The following example snippet uses Py_FindMethod from a tp_getattr function to return custom methods for a type:

static struct PyMethodDef mytype_methods[] = {
    {"my_method", (PyCFunction)mytype_example, METH_VARARGS, "docstring"},
    {NULL, NULL},
};

static PyObject* mytype_getattr(mytype* self, char* name)
{
    return Py_FindMethod(mytype_methods, (PyObject*)self, name);
}

A tp_getattr function like the one above can be eliminated. A pointer to PyObject_GenericGetAttr can be set in the tp_getattro field, rather than implementing a custom tp_getattr function ourselves, as long as we we also set the tp_methods struct field to the mytype_methods array.

  • Set the tp_methods struct field to the mytype_methods PyMethodDef array.
  • Set the tp_getattr PyTypeObject struct field, which previously was set to the custom mytype_getattr function, to NULL.
  • Set the tp_getattro struct field to PyObject_GenericGetAttr.
  • Delete the custom mytype_getattr function.

Other changes

If you find a case where py3c doesn’t help, use #if IS_PY3 to include code for only one or the other Python version. And if your think others might have the same problem, consider contributing a macro and docs to py3c!

Building

When building your extension, note that Python 3.2 introduced ABI version tags (PEP 3149), which can be added to shared library filenames to ensure that the library is loaded with the correct Python version. For example, instead of foo.so, the shared library for the extension module foo might be named foo.cpython-33m.so.
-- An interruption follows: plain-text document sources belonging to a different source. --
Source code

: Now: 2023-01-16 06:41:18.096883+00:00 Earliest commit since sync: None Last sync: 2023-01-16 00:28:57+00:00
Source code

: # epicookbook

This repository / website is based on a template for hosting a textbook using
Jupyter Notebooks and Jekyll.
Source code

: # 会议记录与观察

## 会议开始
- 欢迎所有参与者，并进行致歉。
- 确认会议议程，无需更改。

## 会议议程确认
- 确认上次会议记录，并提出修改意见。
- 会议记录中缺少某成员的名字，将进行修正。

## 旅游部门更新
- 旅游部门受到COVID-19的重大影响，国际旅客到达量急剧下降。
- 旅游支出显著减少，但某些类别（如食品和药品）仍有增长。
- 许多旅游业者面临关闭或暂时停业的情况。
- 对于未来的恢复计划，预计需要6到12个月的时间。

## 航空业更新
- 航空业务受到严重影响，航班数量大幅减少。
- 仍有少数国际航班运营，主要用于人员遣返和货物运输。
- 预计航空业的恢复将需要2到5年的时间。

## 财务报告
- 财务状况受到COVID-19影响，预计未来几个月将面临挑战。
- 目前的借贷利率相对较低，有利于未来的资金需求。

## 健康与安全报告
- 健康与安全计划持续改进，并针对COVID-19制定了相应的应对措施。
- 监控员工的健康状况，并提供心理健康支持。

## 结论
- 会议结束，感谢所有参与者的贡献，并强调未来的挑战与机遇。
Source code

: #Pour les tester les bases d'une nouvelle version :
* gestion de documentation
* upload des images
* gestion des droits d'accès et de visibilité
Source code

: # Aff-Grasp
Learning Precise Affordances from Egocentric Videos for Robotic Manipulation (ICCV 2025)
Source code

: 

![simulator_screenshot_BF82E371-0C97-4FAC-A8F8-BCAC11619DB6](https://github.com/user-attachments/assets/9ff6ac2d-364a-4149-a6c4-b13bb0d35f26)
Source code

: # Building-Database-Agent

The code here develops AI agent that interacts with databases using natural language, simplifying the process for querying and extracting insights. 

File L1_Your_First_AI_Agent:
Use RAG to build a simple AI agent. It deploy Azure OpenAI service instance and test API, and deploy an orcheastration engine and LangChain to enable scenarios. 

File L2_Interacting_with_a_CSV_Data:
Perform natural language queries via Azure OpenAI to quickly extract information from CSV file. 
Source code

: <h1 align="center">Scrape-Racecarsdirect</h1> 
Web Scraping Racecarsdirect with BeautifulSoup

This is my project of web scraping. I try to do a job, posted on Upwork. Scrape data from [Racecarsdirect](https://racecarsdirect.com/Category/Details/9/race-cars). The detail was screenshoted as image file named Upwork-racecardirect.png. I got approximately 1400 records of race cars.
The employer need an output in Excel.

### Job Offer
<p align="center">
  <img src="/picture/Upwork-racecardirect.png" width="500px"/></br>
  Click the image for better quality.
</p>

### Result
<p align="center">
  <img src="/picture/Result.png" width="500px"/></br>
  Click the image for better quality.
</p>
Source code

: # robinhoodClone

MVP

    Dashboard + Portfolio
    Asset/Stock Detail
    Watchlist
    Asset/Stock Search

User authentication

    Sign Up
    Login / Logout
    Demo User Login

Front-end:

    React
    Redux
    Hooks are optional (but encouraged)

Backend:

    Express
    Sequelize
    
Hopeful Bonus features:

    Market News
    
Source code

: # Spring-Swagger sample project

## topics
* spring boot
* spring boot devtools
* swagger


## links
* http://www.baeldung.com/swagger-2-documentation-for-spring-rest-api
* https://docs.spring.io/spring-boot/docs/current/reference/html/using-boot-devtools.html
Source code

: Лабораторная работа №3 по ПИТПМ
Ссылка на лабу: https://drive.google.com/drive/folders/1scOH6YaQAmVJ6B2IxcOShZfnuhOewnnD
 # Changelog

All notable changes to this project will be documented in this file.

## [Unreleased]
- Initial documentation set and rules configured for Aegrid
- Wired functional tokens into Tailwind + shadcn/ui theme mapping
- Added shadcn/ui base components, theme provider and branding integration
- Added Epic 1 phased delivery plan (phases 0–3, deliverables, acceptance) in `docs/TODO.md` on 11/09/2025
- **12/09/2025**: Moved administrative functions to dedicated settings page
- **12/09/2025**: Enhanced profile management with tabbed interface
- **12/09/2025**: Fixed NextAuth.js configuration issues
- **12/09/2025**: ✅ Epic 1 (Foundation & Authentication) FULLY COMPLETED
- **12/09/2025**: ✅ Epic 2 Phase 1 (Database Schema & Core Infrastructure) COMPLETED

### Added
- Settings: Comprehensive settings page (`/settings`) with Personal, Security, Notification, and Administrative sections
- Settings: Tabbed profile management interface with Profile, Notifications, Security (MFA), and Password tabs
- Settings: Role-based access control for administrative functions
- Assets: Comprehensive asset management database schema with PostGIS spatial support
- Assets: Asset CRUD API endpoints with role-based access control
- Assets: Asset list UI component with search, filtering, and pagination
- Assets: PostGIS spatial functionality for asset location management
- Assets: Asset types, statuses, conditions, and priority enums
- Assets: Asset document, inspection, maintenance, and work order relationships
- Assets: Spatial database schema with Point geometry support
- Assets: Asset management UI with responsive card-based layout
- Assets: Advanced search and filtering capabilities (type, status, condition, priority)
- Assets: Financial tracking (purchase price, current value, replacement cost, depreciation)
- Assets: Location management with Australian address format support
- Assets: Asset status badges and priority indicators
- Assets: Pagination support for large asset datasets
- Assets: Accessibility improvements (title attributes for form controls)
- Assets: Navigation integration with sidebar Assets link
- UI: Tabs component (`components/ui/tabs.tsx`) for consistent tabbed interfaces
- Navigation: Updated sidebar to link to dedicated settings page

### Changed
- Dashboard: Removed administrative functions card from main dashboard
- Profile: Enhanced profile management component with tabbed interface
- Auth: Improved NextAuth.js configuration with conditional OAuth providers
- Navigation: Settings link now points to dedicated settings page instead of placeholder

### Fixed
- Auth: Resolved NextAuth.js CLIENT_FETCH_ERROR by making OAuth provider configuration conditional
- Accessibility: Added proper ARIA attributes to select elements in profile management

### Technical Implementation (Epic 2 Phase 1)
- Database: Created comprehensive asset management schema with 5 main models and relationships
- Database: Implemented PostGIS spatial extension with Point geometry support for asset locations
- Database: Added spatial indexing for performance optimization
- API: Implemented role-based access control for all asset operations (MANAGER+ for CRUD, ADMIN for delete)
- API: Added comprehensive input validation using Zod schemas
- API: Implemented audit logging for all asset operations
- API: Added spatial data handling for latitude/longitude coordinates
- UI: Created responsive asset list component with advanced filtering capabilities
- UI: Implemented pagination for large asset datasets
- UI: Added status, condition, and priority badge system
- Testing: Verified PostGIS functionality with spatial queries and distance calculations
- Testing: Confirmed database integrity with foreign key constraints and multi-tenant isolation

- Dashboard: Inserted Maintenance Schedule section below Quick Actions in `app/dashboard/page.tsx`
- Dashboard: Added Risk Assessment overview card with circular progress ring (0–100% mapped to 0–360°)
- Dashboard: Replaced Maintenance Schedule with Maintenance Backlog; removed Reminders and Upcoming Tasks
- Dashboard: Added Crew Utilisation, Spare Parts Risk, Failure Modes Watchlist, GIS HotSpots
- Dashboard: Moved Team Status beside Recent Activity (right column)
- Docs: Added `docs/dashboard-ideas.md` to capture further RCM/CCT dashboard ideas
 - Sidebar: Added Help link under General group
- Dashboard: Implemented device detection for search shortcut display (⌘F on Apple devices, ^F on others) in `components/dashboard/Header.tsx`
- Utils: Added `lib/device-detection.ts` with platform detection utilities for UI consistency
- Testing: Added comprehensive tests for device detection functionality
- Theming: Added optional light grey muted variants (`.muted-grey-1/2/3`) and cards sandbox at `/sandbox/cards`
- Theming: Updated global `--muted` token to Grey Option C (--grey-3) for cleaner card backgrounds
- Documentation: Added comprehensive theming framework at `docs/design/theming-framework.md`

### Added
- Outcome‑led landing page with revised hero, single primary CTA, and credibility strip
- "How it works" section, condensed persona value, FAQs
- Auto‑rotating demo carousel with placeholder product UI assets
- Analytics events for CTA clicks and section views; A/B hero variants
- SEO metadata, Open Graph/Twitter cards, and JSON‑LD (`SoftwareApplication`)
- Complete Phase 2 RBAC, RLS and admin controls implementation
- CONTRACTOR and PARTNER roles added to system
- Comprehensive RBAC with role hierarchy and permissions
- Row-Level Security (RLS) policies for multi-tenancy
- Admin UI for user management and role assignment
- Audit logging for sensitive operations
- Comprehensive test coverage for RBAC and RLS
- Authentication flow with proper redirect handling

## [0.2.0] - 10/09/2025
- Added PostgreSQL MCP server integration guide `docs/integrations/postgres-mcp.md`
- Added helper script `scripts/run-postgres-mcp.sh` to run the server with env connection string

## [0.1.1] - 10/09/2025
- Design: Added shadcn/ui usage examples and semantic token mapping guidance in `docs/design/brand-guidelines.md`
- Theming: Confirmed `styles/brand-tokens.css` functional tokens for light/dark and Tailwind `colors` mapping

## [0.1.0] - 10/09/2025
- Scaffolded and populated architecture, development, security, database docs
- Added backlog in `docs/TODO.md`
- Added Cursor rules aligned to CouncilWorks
Your buildsystem might generate these for you already, but if you need to modify it, you can get the tags from sysconfig:

>>> import sysconfig
>>> sysconfig.get_config_var('EXT_SUFFIX')
'.cpython-34m.so'
>>> sysconfig.get_config_var('SOABI')
'cpython-34m'

This is completely optional; the old filenames without ABI tags are still valid.

Done!

Do your tests now pass under both Python 2 and 3? (And do you have enough tests?) Then you’re done porting!

Once you decide to drop compatibility with Python 2, you can move to the Cleanup section.